## What you will do:
Each line in the listing below that contains "Correspond" should be returned.

## Records for the task:
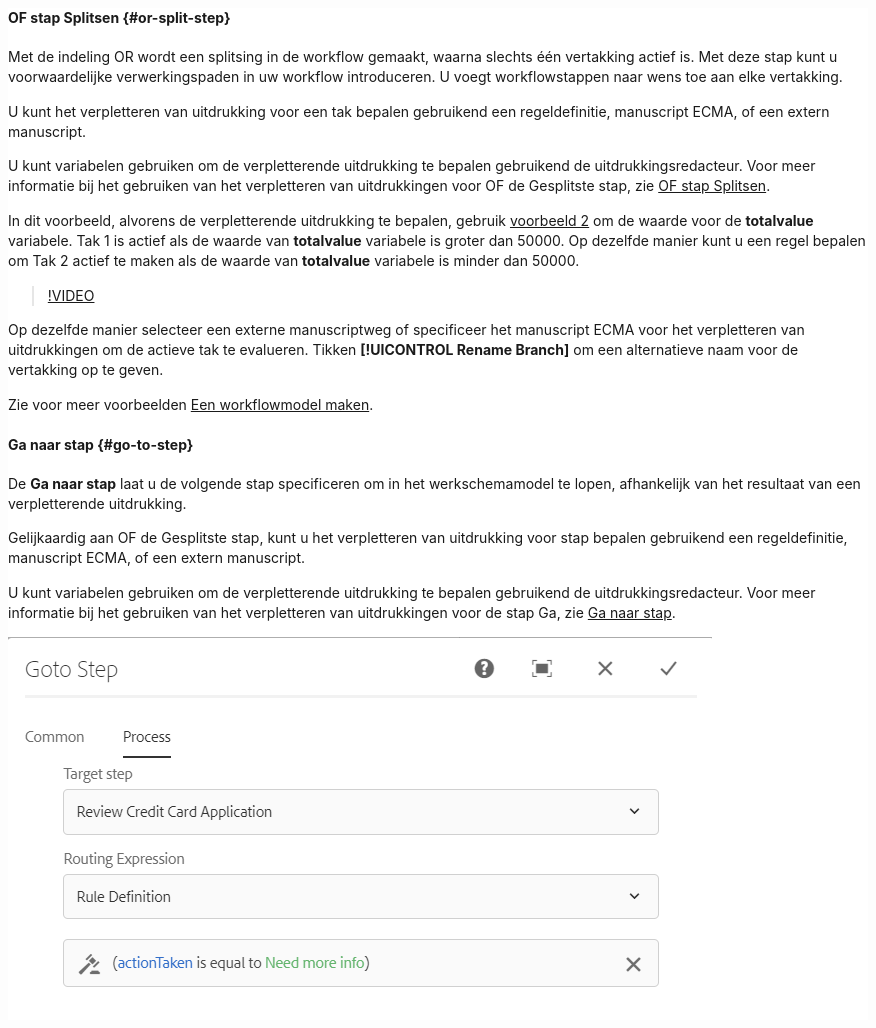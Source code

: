 #### OF stap Splitsen {#or-split-step}

Met de indeling OR wordt een splitsing in de workflow gemaakt, waarna slechts één vertakking actief is. Met deze stap kunt u voorwaardelijke verwerkingspaden in uw workflow introduceren. U voegt workflowstappen naar wens toe aan elke vertakking.

U kunt het verpletteren van uitdrukking voor een tak bepalen gebruikend een regeldefinitie, manuscript ECMA, of een extern manuscript.

U kunt variabelen gebruiken om de verpletterende uitdrukking te bepalen gebruikend de uitdrukkingsredacteur. Voor meer informatie bij het gebruiken van het verpletteren van uitdrukkingen voor OF de Gesplitste stap, zie [OF stap Splitsen](/help/sites-developing/workflows-step-ref.md#or-split).

In dit voorbeeld, alvorens de verpletterende uitdrukking te bepalen, gebruik [voorbeeld 2](/help/sites-developing/using-variables-in-aem-workflows.md#example2) om de waarde voor de **totalvalue** variabele. Tak 1 is actief als de waarde van **totalvalue** variabele is groter dan 50000. Op dezelfde manier kunt u een regel bepalen om Tak 2 actief te maken als de waarde van **totalvalue** variabele is minder dan 50000.



>[!VIDEO](https://helpx.adobe.com/content/dam/help/en/experience-manager/6-5/forms/using/variables_orsplit_example.mp4)

Op dezelfde manier selecteer een externe manuscriptweg of specificeer het manuscript ECMA voor het verpletteren van uitdrukkingen om de actieve tak te evalueren. Tikken **[!UICONTROL Rename Branch]** om een alternatieve naam voor de vertakking op te geven.

Zie voor meer voorbeelden [Een workflowmodel maken](/help/forms/using/aem-forms-workflow.md#create-a-workflow-model).

#### Ga naar stap {#go-to-step}

De **Ga naar stap** laat u de volgende stap specificeren om in het werkschemamodel te lopen, afhankelijk van het resultaat van een verpletterende uitdrukking.

Gelijkaardig aan OF de Gesplitste stap, kunt u het verpletteren van uitdrukking voor stap bepalen gebruikend een regeldefinitie, manuscript ECMA, of een extern manuscript.

U kunt variabelen gebruiken om de verpletterende uitdrukking te bepalen gebruikend de uitdrukkingsredacteur. Voor meer informatie bij het gebruiken van het verpletteren van uitdrukkingen voor de stap Ga, zie [Ga naar stap](/help/sites-developing/workflows-step-ref.md#goto-step).

![Ga naar regel](assets/variables_goto_rule1_new.png)
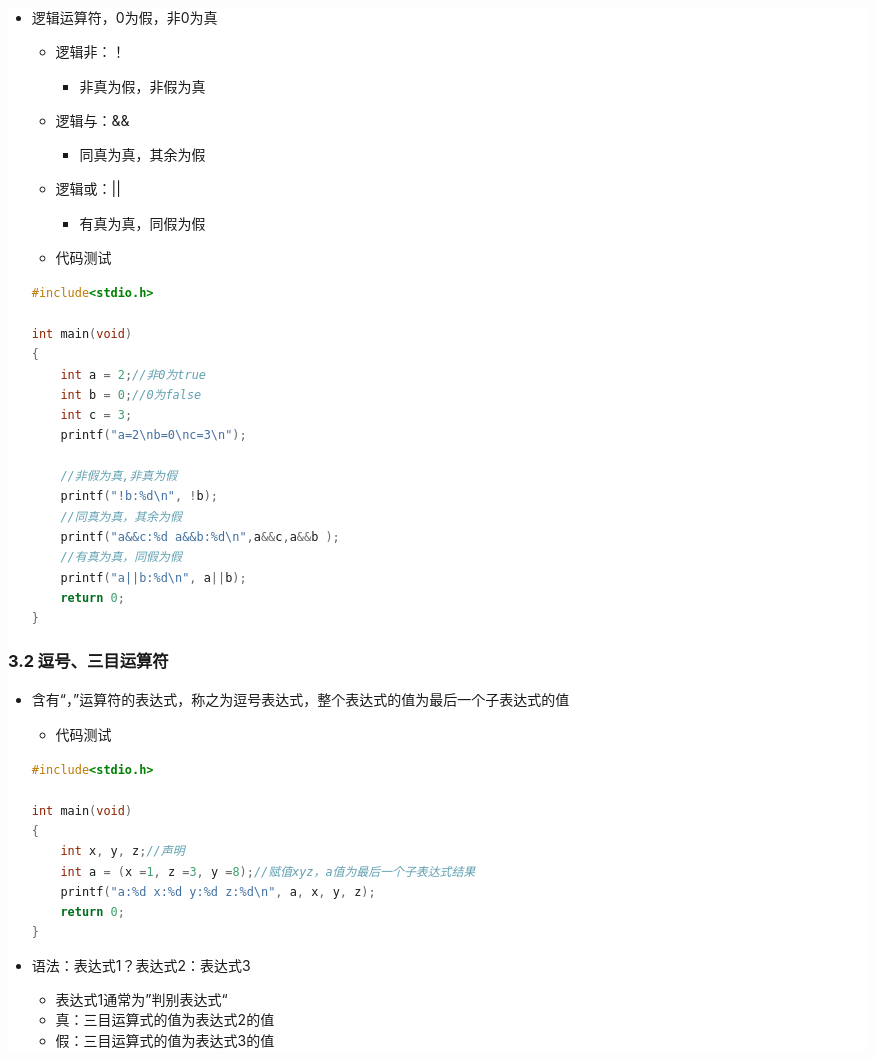 * 逻辑运算符，0为假，非0为真

    * 逻辑非：！

        * 非真为假，非假为真
    * 逻辑与：&&

        * 同真为真，其余为假
    * 逻辑或：||

        * 有真为真，同假为假
    * 代码测试

    ```c
    #include<stdio.h>
    
    int main(void)
    {
        int a = 2;//非0为true
        int b = 0;//0为false
        int c = 3;
        printf("a=2\nb=0\nc=3\n");
    
        //非假为真,非真为假
        printf("!b:%d\n", !b);
        //同真为真，其余为假
        printf("a&&c:%d a&&b:%d\n",a&&c,a&&b );
        //有真为真，同假为假
        printf("a||b:%d\n", a||b);
        return 0;
    }
    
    ```

### 3.2 逗号、三目运算符

* 含有“，”运算符的表达式，称之为逗号表达式，整个表达式的值为最后一个子表达式的值

    * 代码测试

    ```c
    #include<stdio.h>
    
    int main(void)
    {
        int x, y, z;//声明
        int a = (x =1, z =3, y =8);//赋值xyz，a值为最后一个子表达式结果
        printf("a:%d x:%d y:%d z:%d\n", a, x, y, z);
        return 0;
    }
    ```

* 语法：表达式1？表达式2：表达式3

    * 表达式1通常为”判别表达式“
    * 真：三目运算式的值为表达式2的值
    * 假：三目运算式的值为表达式3的值
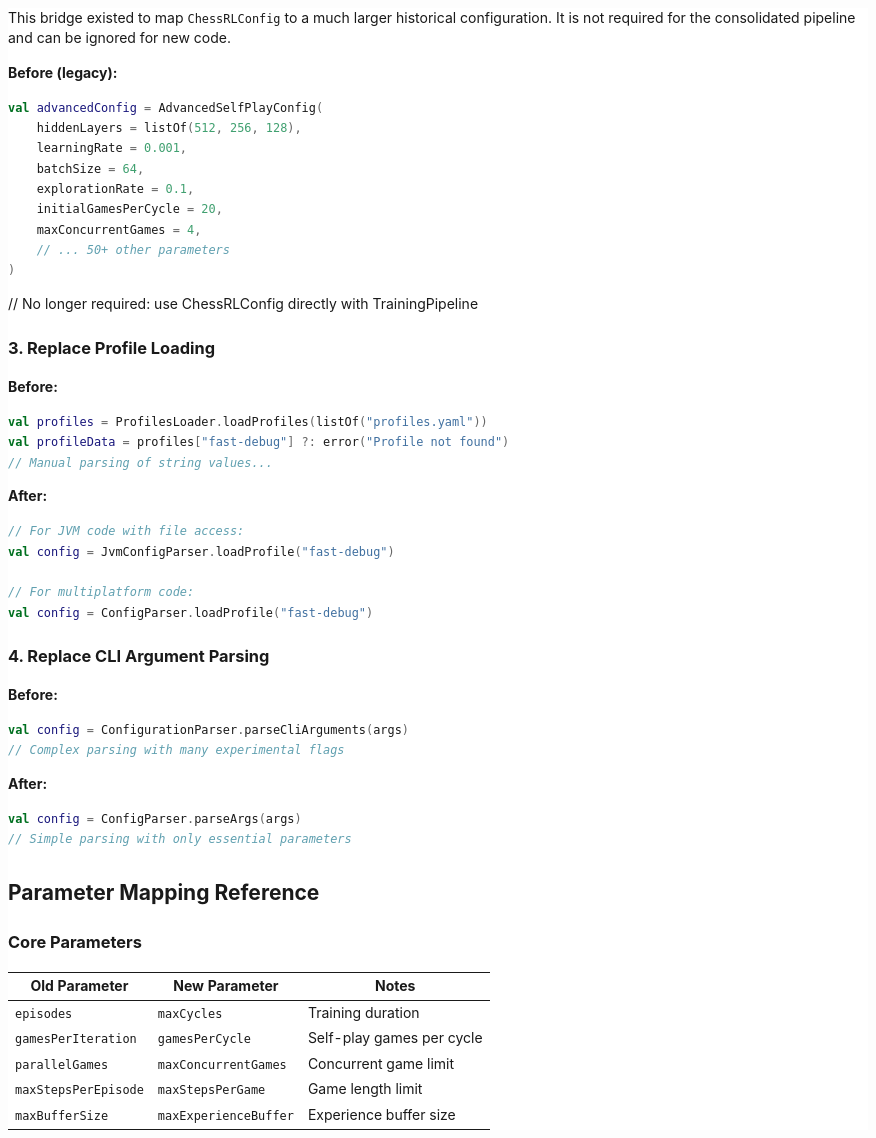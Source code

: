 This bridge existed to map `ChessRLConfig` to a much larger historical configuration. It is not required for the consolidated pipeline and can be ignored for new code.

**Before (legacy):**
```kotlin
val advancedConfig = AdvancedSelfPlayConfig(
    hiddenLayers = listOf(512, 256, 128),
    learningRate = 0.001,
    batchSize = 64,
    explorationRate = 0.1,
    initialGamesPerCycle = 20,
    maxConcurrentGames = 4,
    // ... 50+ other parameters
)
```

// No longer required: use ChessRLConfig directly with TrainingPipeline

### 3. Replace Profile Loading

**Before:**
```kotlin
val profiles = ProfilesLoader.loadProfiles(listOf("profiles.yaml"))
val profileData = profiles["fast-debug"] ?: error("Profile not found")
// Manual parsing of string values...
```

**After:**
```kotlin
// For JVM code with file access:
val config = JvmConfigParser.loadProfile("fast-debug")

// For multiplatform code:
val config = ConfigParser.loadProfile("fast-debug")
```

### 4. Replace CLI Argument Parsing

**Before:**
```kotlin
val config = ConfigurationParser.parseCliArguments(args)
// Complex parsing with many experimental flags
```

**After:**
```kotlin
val config = ConfigParser.parseArgs(args)
// Simple parsing with only essential parameters
```

## Parameter Mapping Reference

### Core Parameters
| Old Parameter | New Parameter | Notes |
|---------------|---------------|-------|
| `episodes` | `maxCycles` | Training duration |
| `gamesPerIteration` | `gamesPerCycle` | Self-play games per cycle |
| `parallelGames` | `maxConcurrentGames` | Concurrent game limit |
| `maxStepsPerEpisode` | `maxStepsPerGame` | Game length limit |
| `maxBufferSize` | `maxExperienceBuffer` | Experience buffer size |
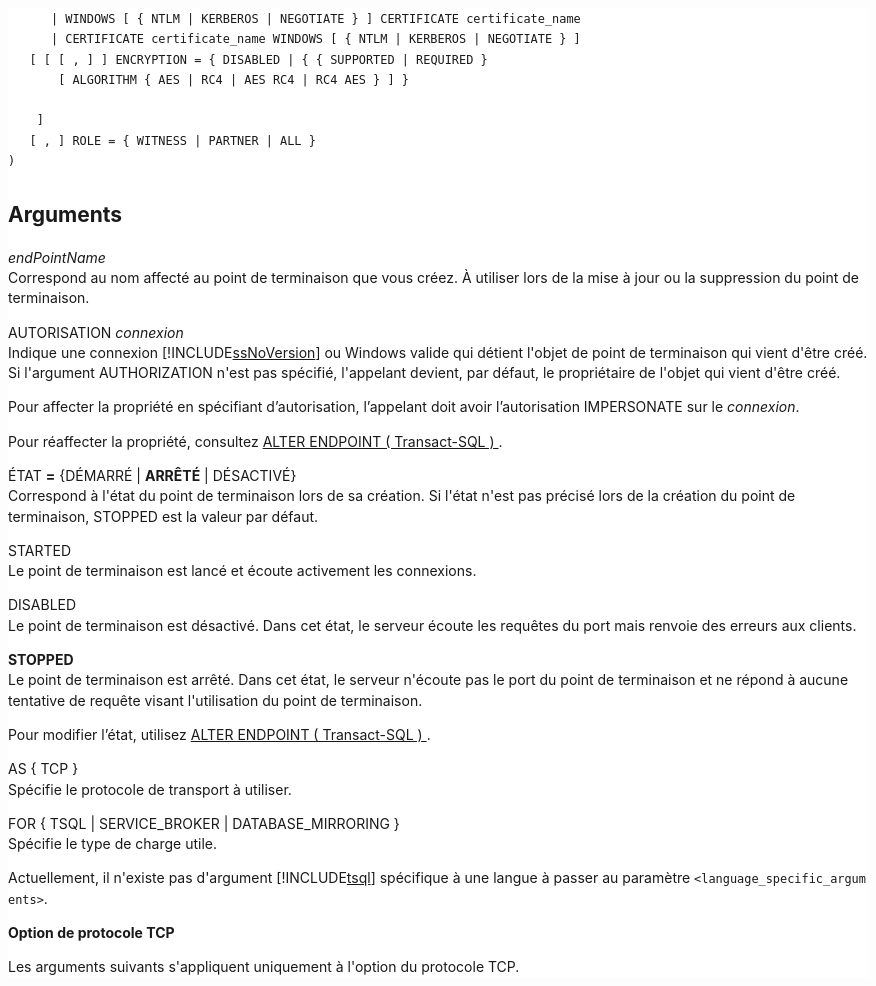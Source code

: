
 ```  
      | WINDOWS [ { NTLM | KERBEROS | NEGOTIATE } ] CERTIFICATE certificate_name   
      | CERTIFICATE certificate_name WINDOWS [ { NTLM | KERBEROS | NEGOTIATE } ]   
   [ [ [ , ] ] ENCRYPTION = { DISABLED | { { SUPPORTED | REQUIRED }   
       [ ALGORITHM { AES | RC4 | AES RC4 | RC4 AES } ] }   
  
    ]   
   [ , ] ROLE = { WITNESS | PARTNER | ALL }  
)  
```  
  
## <a name="arguments"></a>Arguments  
 *endPointName*  
 Correspond au nom affecté au point de terminaison que vous créez. À utiliser lors de la mise à jour ou la suppression du point de terminaison.  
  
 AUTORISATION *connexion*  
 Indique une connexion [!INCLUDE[ssNoVersion](../../includes/ssnoversion-md.md)] ou Windows valide qui détient l'objet de point de terminaison qui vient d'être créé. Si l'argument AUTHORIZATION n'est pas spécifié, l'appelant devient, par défaut, le propriétaire de l'objet qui vient d'être créé.  
  
 Pour affecter la propriété en spécifiant d’autorisation, l’appelant doit avoir l’autorisation IMPERSONATE sur le *connexion*.  
  
 Pour réaffecter la propriété, consultez [ALTER ENDPOINT &#40; Transact-SQL &#41; ](../../t-sql/statements/alter-endpoint-transact-sql.md).  
  
 ÉTAT  **=**  {DÉMARRÉ | **ARRÊTÉ** | DÉSACTIVÉ}  
 Correspond à l'état du point de terminaison lors de sa création. Si l'état n'est pas précisé lors de la création du point de terminaison, STOPPED est la valeur par défaut.  
  
 STARTED  
 Le point de terminaison est lancé et écoute activement les connexions.  
  
 DISABLED  
 Le point de terminaison est désactivé. Dans cet état, le serveur écoute les requêtes du port mais renvoie des erreurs aux clients.  
  
 **STOPPED**  
 Le point de terminaison est arrêté. Dans cet état, le serveur n'écoute pas le port du point de terminaison et ne répond à aucune tentative de requête visant l'utilisation du point de terminaison.  
  
 Pour modifier l’état, utilisez [ALTER ENDPOINT &#40; Transact-SQL &#41; ](../../t-sql/statements/alter-endpoint-transact-sql.md).  
  
 AS { TCP }  
 Spécifie le protocole de transport à utiliser.  
  
 FOR { TSQL | SERVICE_BROKER | DATABASE_MIRRORING }  
 Spécifie le type de charge utile.  
  
 Actuellement, il n'existe pas d'argument [!INCLUDE[tsql](../../includes/tsql-md.md)] spécifique à une langue à passer au paramètre `<language_specific_arguments>`.  
  
 **Option de protocole TCP**  
  
 Les arguments suivants s'appliquent uniquement à l'option du protocole TCP.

## Written response:
 Correspond au nom affecté au point de terminaison que vous créez. À utiliser lors de la mise à jour ou la suppression du point de terminaison.  
 Correspond à l'état du point de terminaison lors de sa création. Si l'état n'est pas précisé lors de la création du point de terminaison, STOPPED est la valeur par défaut.  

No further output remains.